- Spoiler: show
I didn't play Wolfenstein: The New Order until late last year, and after listening to years of gushing praise for it I was disappointed to find myself resenting the final product. I had somehow built it up in my mind as a brutal imagining of a world where the Axis won World War II. This is sort of what I got, but I hadn't anticipated a brain-snatching plot or the Jewish Wizards from outer space. Engel was the standout villain in The First Order for me, as she felt more grounded in her over-the-top villainy, so it's probably not a coincidence that The New Colossus elevates her to main villain status and I enjoyed the final videogame much more as a result.
I found BJ to be a dull protagonist in The New Order, so I was glad to see The New Colossus fill in his back story and give some context and motivation to his behavior and personality. He's still a grim meathead with little interesting to offer as a character, but at least there's an explanation for why he is that way now. BJ's relationship with his father undergirds the first half of The New Colossus, which chugs along with purpose and seems to know exactly where it's going up to the big plot twist. But it loses that steam in the back half, as though the story was planned out in detail until the big set piece and everything after that was a hazy mess of half-written notecards. BJ's certainty of his impending death is resolved but replaced with no interesting perspective on his new situation, the infiltration of the New Orleans ghetto and the characters introduced there offer no necessary step towards the final assault on Engel's flying base, and much like The New Order, reaching the climax of The New Colossus requires an inexplicable trip to a Nazi space base. The final boss fight is against two faceless elite mooks with no compelling relationship with the protagonists; Engel meets her end in a cathartic-but-toothless way from a game design perspective. At the outset you can choose to save Wyatt or Fergus, just as in the New Order, and each offers nominally unique contributions to the story. I say "nominally" because their modularity is apparent, being simultaneously expendable and interchangeable at any given point in the plot.

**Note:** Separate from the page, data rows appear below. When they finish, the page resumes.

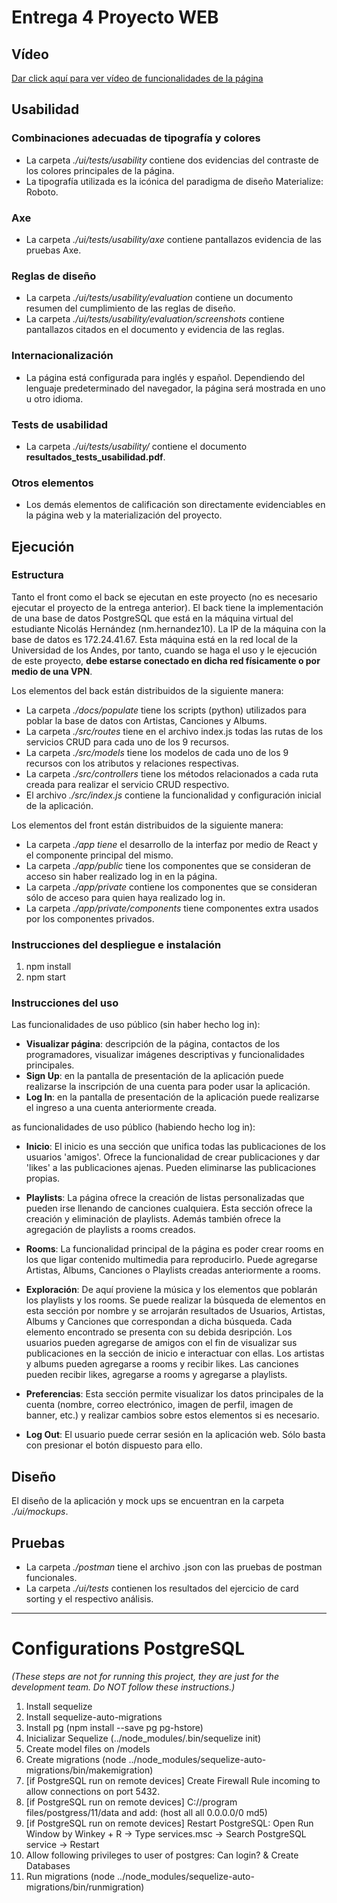 # Entrega 4 Proyecto WEB

## Vídeo

[Dar click aquí para ver vídeo de funcionalidades de la página](https://www.youtube.com/watch?v=oNZW6PsV6wE&feature=youtu.be)
 
## Usabilidad

### Combinaciones adecuadas de tipografía y colores

- La carpeta *./ui/tests/usability* contiene dos evidencias del contraste de los colores principales de la página.
- La tipografía utilizada es la icónica del paradigma de diseño Materialize: Roboto.

### Axe

- La carpeta *./ui/tests/usability/axe* contiene pantallazos evidencia de las pruebas Axe.

### Reglas de diseño

- La carpeta *./ui/tests/usability/evaluation* contiene un documento resumen del cumplimiento de las reglas de diseño.
- La carpeta *./ui/tests/usability/evaluation/screenshots* contiene pantallazos citados en el documento y evidencia de las reglas.

### Internacionalización

- La página está configurada para inglés y español. Dependiendo del lenguaje predeterminado del navegador, la página será mostrada en uno u otro idioma.

### Tests de usabilidad

- La carpeta *./ui/tests/usability/* contiene el documento **resultados_tests_usabilidad.pdf**.

### Otros elementos

- Los demás elementos de calificación son directamente evidenciables en la página web y la materialización del proyecto.

## Ejecución

### Estructura

Tanto el front como el back se ejecutan en este proyecto (no es necesario ejecutar el proyecto de la entrega anterior). El back tiene la implementación de una base de datos PostgreSQL que está en la máquina virtual del estudiante Nicolás Hernández (nm.hernandez10). La IP de la máquina con la base de datos es 172.24.41.67. Esta máquina está en la red local de la Universidad de los Andes, por tanto, cuando se haga el uso y le ejecución de este proyecto, **debe estarse conectado en dicha red físicamente o por medio de una VPN**.

Los elementos del back están distribuidos de la siguiente manera:

- La carpeta *./docs/populate* tiene los scripts (python) utilizados para poblar la base de datos con Artistas, Canciones y Albums.
- La carpeta *./src/routes* tiene en el archivo index.js todas las rutas de los servicios CRUD para cada uno de los 9 recursos.
- La carpeta *./src/models* tiene los modelos de cada uno de los 9 recursos con los atributos y relaciones respectivas.
- La carpeta *./src/controllers* tiene los métodos relacionados a cada ruta creada para realizar el servicio CRUD respectivo.
- El archivo *./src/index.js* contiene la funcionalidad y configuración inicial de la aplicación.

Los elementos del front están distribuidos de la siguiente manera:

- La carpeta *./app tiene* el desarrollo de la interfaz por medio de React y el componente principal del mismo.
- La carpeta *./app/public* tiene los componentes que se consideran de acceso sin haber realizado log in en la página.
- La carpeta *./app/private* contiene los componentes que se consideran sólo de acceso para quien haya realizado log in.
- La carpeta *./app/private/components* tiene componentes extra usados por los componentes privados.

### Instrucciones del despliegue e instalación

1. npm install
2. npm start

### Instrucciones del uso

Las funcionalidades de uso público (sin haber hecho log in):

- **Visualizar página**: descripción de la página, contactos de los programadores, visualizar imágenes descriptivas y funcionalidades principales.
- **Sign Up**: en la pantalla de presentación de la aplicación puede realizarse la inscripción de una cuenta para poder usar la aplicación.
- **Log In**: en la pantalla de presentación de la aplicación puede realizarse el ingreso a una cuenta anteriormente creada.

as funcionalidades de uso público (habiendo hecho log in):

- **Inicio**: El inicio es una sección que unifica todas las publicaciones de los usuarios 'amigos'. Ofrece la funcionalidad de crear publicaciones
y dar 'likes' a las publicaciones ajenas. Pueden eliminarse las publicaciones propias.

- **Playlists**: La página ofrece la creación de listas personalizadas que pueden irse llenando de canciones cualquiera. Esta sección ofrece la creación y
eliminación de playlists. Además también ofrece la agregación de playlists a rooms creados.

- **Rooms**: La funcionalidad principal de la página es poder crear rooms en los que ligar contenido multimedia para reproducirlo. Puede agregarse Artistas,
Albums, Canciones o Playlists creadas anteriormente a rooms.

- **Exploración**: De aquí proviene la música y los elementos que poblarán los playlists y los rooms. Se puede realizar la búsqueda de elementos en esta sección
por nombre y se arrojarán resultados de Usuarios, Artistas, Albums y Canciones que correspondan a dicha búsqueda. Cada elemento encontrado se presenta con
su debida desripción. Los usuarios pueden agregarse de amigos con el fin de visualizar sus publicaciones en la sección de inicio e interactuar con ellas.
Los artistas y albums pueden agregarse a rooms y recibir likes. Las canciones pueden recibir likes, agregarse a rooms y agregarse a playlists.

- **Preferencias**: Esta sección permite visualizar los datos principales de la cuenta (nombre, correo electrónico, imagen de perfil, imagen de banner, etc.) y
realizar cambios sobre estos elementos si es necesario.

- **Log Out**: El usuario puede cerrar sesión en la aplicación web. Sólo basta con presionar el botón dispuesto para ello.

## Diseño

El diseño de la aplicación y mock ups se encuentran en la carpeta *./ui/mockups*.

## Pruebas

- La carpeta *./postman* tiene el archivo .json con las pruebas de postman funcionales.
- La carpeta *./ui/tests* contienen los resultados del ejercicio de card sorting y el respectivo análisis.

--------------------------------------------------------------------------------------------------------------------------------------------------------------------------------

# Configurations PostgreSQL

*(These steps are not for running this project, they are just for the development team. Do NOT follow these instructions.)*

1. Install sequelize
2. Install sequelize-auto-migrations
3. Install pg (npm install --save pg pg-hstore)
4. Inicializar Sequelize (../node_modules/.bin/sequelize init)
4. Create model files on /models
5. Create migrations (node ../node_modules/sequelize-auto-migrations/bin/makemigration)
6. [if PostgreSQL run on remote devices] Create Firewall Rule incoming to allow connections on port 5432.
7. [if PostgreSQL run on remote devices] C://program files/postgress/11/data and add: (host    all             all      0.0.0.0/0            md5)
8. [if PostgreSQL run on remote devices] Restart PostgreSQL: Open Run Window by Winkey + R -> Type services.msc -> Search PostgreSQL service -> Restart
9. Allow following privileges to user of postgres: Can login? & Create Databases
8. Run migrations (node ../node_modules/sequelize-auto-migrations/bin/runmigration)
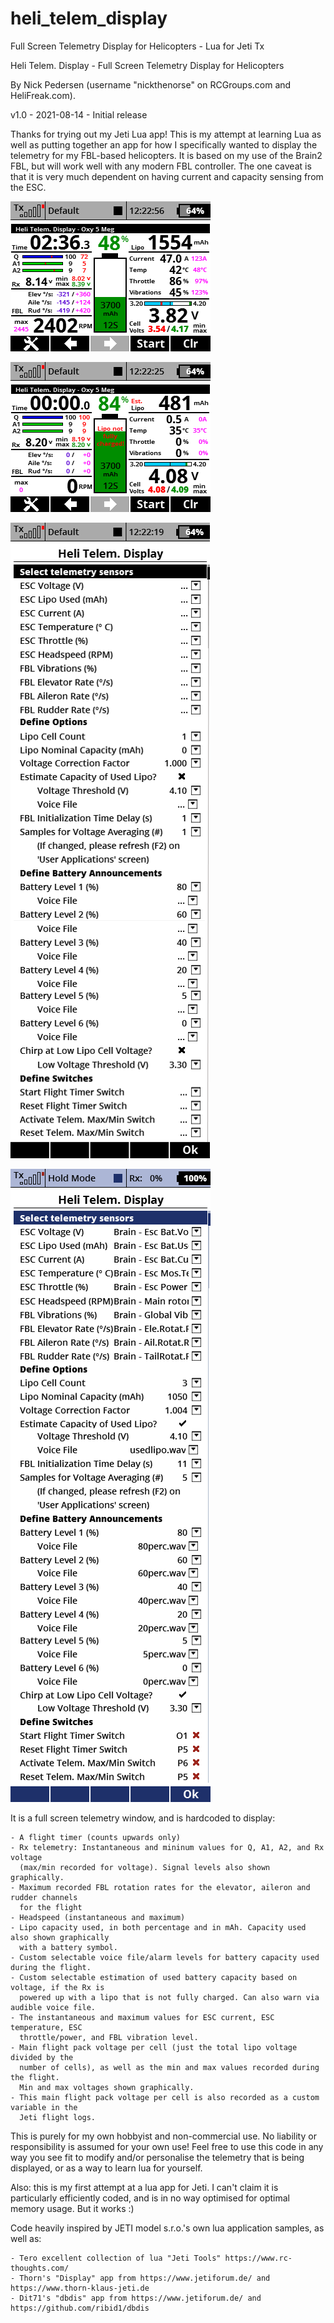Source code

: # heli_telem_display
Full Screen Telemetry Display for Helicopters - Lua for Jeti Tx

Heli Telem. Display - Full Screen Telemetry Display for Helicopters

By Nick Pedersen (username "nickthenorse" on RCGroups.com and HeliFreak.com).

v1.0 - 2021-08-14 - Initial release

Thanks for trying out my Jeti Lua app! This is my attempt at learning Lua as well as 
putting together an app for how I specifically wanted to display the telemetry for my
FBL-based helicopters. It is based on my use of the Brain2 FBL, but will work well with
any modern FBL controller. The one caveat is that it is very much dependent on having
current and capacity sensing from the ESC.

![Screenshot Main Window](screenshot_main_window.png?raw=true "Screenshot Main Window")

![Screenshot Main Window, not fully charged lipo detected at startup](screenshot_not_fully_charged_lipo_at_startup.png?raw=true "Screenshot Main Window, not fully charged lipo detected at startup")

![Screenshot menu - Defaults](screenshot_menu_defaults.png?raw=true "Screenshot Menu - Defaults")

![Screenshot menu - Example of My Setup](screenshot_menu_example_setup.png?raw=true "Screenshot Menu - Example of my Setup")

 
It is a full screen telemetry window, and is hardcoded to display:

	- A flight timer (counts upwards only)
	- Rx telemetry: Instantaneous and mininum values for Q, A1, A2, and Rx voltage 
	  (max/min recorded for voltage). Signal levels also shown graphically.
	- Maximum recorded FBL rotation rates for the elevator, aileron and rudder channels 
	  for the flight
	- Headspeed (instantaneous and maximum)
	- Lipo capacity used, in both percentage and in mAh. Capacity used also shown graphically
	  with a battery symbol.
	- Custom selectable voice file/alarm levels for battery capacity used during the flight.
	- Custom selectable estimation of used battery capacity based on voltage, if the Rx is
	  powered up with a lipo that is not fully charged. Can also warn via audible voice file.
	- The instantaneous and maximum values for ESC current, ESC temperature, ESC 
	  throttle/power, and FBL vibration level.
	- Main flight pack voltage per cell (just the total lipo voltage divided by the
	  number of cells), as well as the min and max values recorded during the flight.
	  Min and max voltages shown graphically.
	- This main flight pack voltage per cell is also recorded as a custom variable in the
	  Jeti flight logs.
	  
This is purely for my own hobbyist and non-commercial use.	No liability or responsibility 
is assumed for your own use! Feel free to use this code in any way you see fit to modify 
and/or personalise the telemetry that is being displayed, or as a way to learn lua for yourself.

Also: this is my first attempt at a lua app for Jeti. I can't claim it is particularly
efficiently coded, and is in no way optimised for optimal memory usage. But it works :)

Code heavily inspired by JETI model s.r.o.'s own lua application samples, as well as:

	- Tero excellent collection of lua "Jeti Tools" https://www.rc-thoughts.com/
	- Thorn's "Display" app from https://www.jetiforum.de/ and https://www.thorn-klaus-jeti.de
	- Dit71's "dbdis" app from https://www.jetiforum.de/ and https://github.com/ribid1/dbdis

A Switch port of a AAA PS4/Xbox/PC videogame requires some visual compromises, and The New Colossus port comes from the technical wizards at Panic Button which also brought DOOM 2016 and Rocket League to the platform. DOOM ran well enough but still suffered from single-digit framerate drops in some of the more hectic set pieces and the textures were often disappointingly simplified. The New Colossus feels like a step ahead; I experienced no hiccups in framerate and character textures hold up a lot better. But sometimes the cracks shine through; Engel is defined by the scar she received from BJ in The New Order, and while this scar is rendered in horrifying detail in FMV, her in-game model is so blurry the scar is practically indistinguishable. Another place where I felt like I was playing a visually compromised port was in larger areas, as blurred textures at longer ranges allowed distant enemies to disappear into the background without losing their ability to fire on me. These only occurred in a few places and were a minor annoyance.
I had a better grasp on what I was in for with The New Colossus which probably contributed to my greater enjoyment of it. It's wackier and more over-the-top than The New Order (one memorable sequence sees one of BJ's allies getting high on LSD and chasing a cartoon chameleon into battle), and Engel is a more grounded, detestable villain than the giggling, brain-snatching General Deathshead from The New Order. This more grounded villain also helped The New Colossus have more interesting contrasts with the political situation of the world we live in--the protagonist's actions are sometimes viewed through the Nazi propaganda being fed to the wider world, and the twisting of language and context echoes eerily with what happens on social media.
You also get to kick Hitler in the face. Five stars.